(Entries provided Opens)
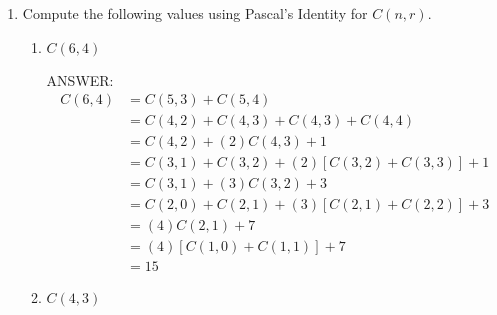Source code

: \documentclass[12pt]{article}
\newcommand\buf{\vspace{0.10in}}
\newenvironment{answer}{\fontfamily{ptm}\selectfont \smaller[1] ANSWER: }{}
\begin{document}
\begin{enumerate}
\begin{enumerate}
    \item $(s+t)^{5}$
    \buf

    \begin{answer}
        We can apply the binomial theorem to find the expansion.
        \begin{align*}
            (x+y)^{5} &= \sum_{j=0}^{5} C(5, j) x^{5-j} y^{j} \\
            &= C(5, 0)x^{5} + C(5, 1)x^{4}y + C(5, 2)x^{3}y^{2} + C(5, 3)x^{2}y^{3} \\
            &+ C(5, 4)xy^{4} + C(5, 5)y^{5} \\
            &= x^{5} + 5x^{4}y + 10x^{3}y^{2} + 10x^{2}y^{3} + 5xy^{4} + y^{5}
        \end{align*}
    \end{answer}
    \buf

\end{enumerate}


\item Compute the following values using Pascal's Identity for $C(n, r)$.

\begin{enumerate}

    \item $C(6, 4)$
    \buf

    \begin{answer}
        \begin{align*}
            C(6, 4) &= C(5, 3) + C(5, 4) \\
            &= C(4, 2) + C(4, 3) + C(4, 3) + C(4, 4) \\
            &= C(4, 2) + (2)C(4, 3) + 1 \\
            &= C(3, 1) + C(3, 2) + (2)[C(3, 2) + C(3, 3)] + 1 \\
            &= C(3, 1) + (3)C(3, 2) + 3 \\
            &= C(2, 0) + C(2, 1) + (3)[C(2, 1) + C(2, 2)] + 3 \\
            &= (4)C(2, 1) + 7 \\
            &= (4)[C(1, 0) + C(1, 1)] + 7 \\
            &= 15
        \end{align*}
    \end{answer}
    \buf

    \item $C(4, 3)$
    \buf


\end{enumerate}
\end{enumerate}
\end{document}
(Entries provided Closes)
What to do: Search the records above for "item" and copy every line that has it.

Problem solution:
    \item $(s+t)^{5}$
\item Compute the following values using Pascal's Identity for $C(n, r)$.
    \item $C(6, 4)$
    \item $C(4, 3)$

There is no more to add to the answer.